Write to `/tmp/replicate_deploy.json`:
```json
{
"input": {
"prompt": "A futuristic robot in a garden"
}
}
```
```bash
curl -s -X POST "https://api.replicate.com/v1/deployments/<deployment-owner>/<deployment-name>/predictions" --header "Authorization: Bearer $REPLICATE_TOKEN" --header "Content-Type: application/json" -d @/tmp/replicate_deploy.json | jq '{id, status, urls}'
```
---
## Guidelines
1. **Always poll after submit**: Predictions are async. Never assume instant completion — always poll `GET /v1/predictions/<id>` until `status` is `succeeded` or `failed`.

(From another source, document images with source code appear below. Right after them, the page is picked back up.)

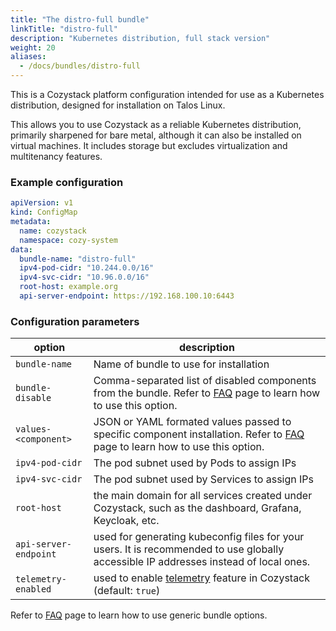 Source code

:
 ```yaml
---
title: "The distro-full bundle"
linkTitle: "distro-full"
description: "Kubernetes distribution, full stack version"
weight: 20
aliases:
  - /docs/bundles/distro-full
---
```


This is a Cozystack platform configuration intended for use as a Kubernetes distribution, designed for installation on Talos Linux.

This allows you to use Cozystack as a reliable Kubernetes distribution, primarily sharpened for bare metal, although it can also be installed on virtual machines.
It includes storage but excludes virtualization and multitenancy features.

### Example configuration

```yaml
apiVersion: v1
kind: ConfigMap
metadata:
  name: cozystack
  namespace: cozy-system
data:
  bundle-name: "distro-full"
  ipv4-pod-cidr: "10.244.0.0/16"
  ipv4-svc-cidr: "10.96.0.0/16"
  root-host: example.org
  api-server-endpoint: https://192.168.100.10:6443
```

### Configuration parameters

| option | description                                                                                                                                                                                         |
|--------|-----------------------------------------------------------------------------------------------------------------------------------------------------------------------------------------------------|
| `bundle-name` | Name of bundle to use for installation                                                                                                                                                              |
| `bundle-disable` | Comma-separated list of disabled components from the bundle. Refer to [FAQ](/docs/guides/faq/#how-to-disable-some-components-from-bundle) page to learn how to use this option.                     |
| `values-<component>` | JSON or YAML formated values passed to specific component installation. Refer to [FAQ](/docs/guides/faq/#how-to-overwrite-parameters-for-specific-components) page to learn how to use this option. |
| `ipv4-pod-cidr` | The pod subnet used by Pods to assign IPs                                                                                                                                                           |
| `ipv4-svc-cidr` | The pod subnet used by Services to assign IPs                                                                                                                                                       |
| `root-host` | the main domain for all services created under Cozystack, such as the dashboard, Grafana, Keycloak, etc.                                                                                            |
| `api-server-endpoint` | used for generating kubeconfig files for your users. It is recommended to use globally accessible IP addresses instead of local ones.                                                               |
| `telemetry-enabled` | used to enable [telemetry](/docs/operations/telemetry/) feature in Cozystack (default: `true`)                                                                                                      |

Refer to [FAQ](/docs/guides/faq/#bundles) page to learn how to use generic bundle options.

2. **Poll interval**: 2–5 seconds is reasonable. Cold-starting models may take 30–60 seconds on the first prediction.
3. **Image output**: `output` will be an array of URLs (e.g. `["https://replicate.delivery/..."]`). Download with `curl -L`.
4. **Text output**: `output` is an array of token strings. Join them: `| jq '.output | join("")'`.
5. **Popular models**:
- Image: `black-forest-labs/flux-schnell`, `stability-ai/sdxl`
- Text: `meta/llama-3-70b-instruct`
6. **Version vs. latest**: Use `/v1/models/<owner>/<name>/predictions` to always run the latest version. Use `/v1/predictions` with a `version` ID to pin a specific version.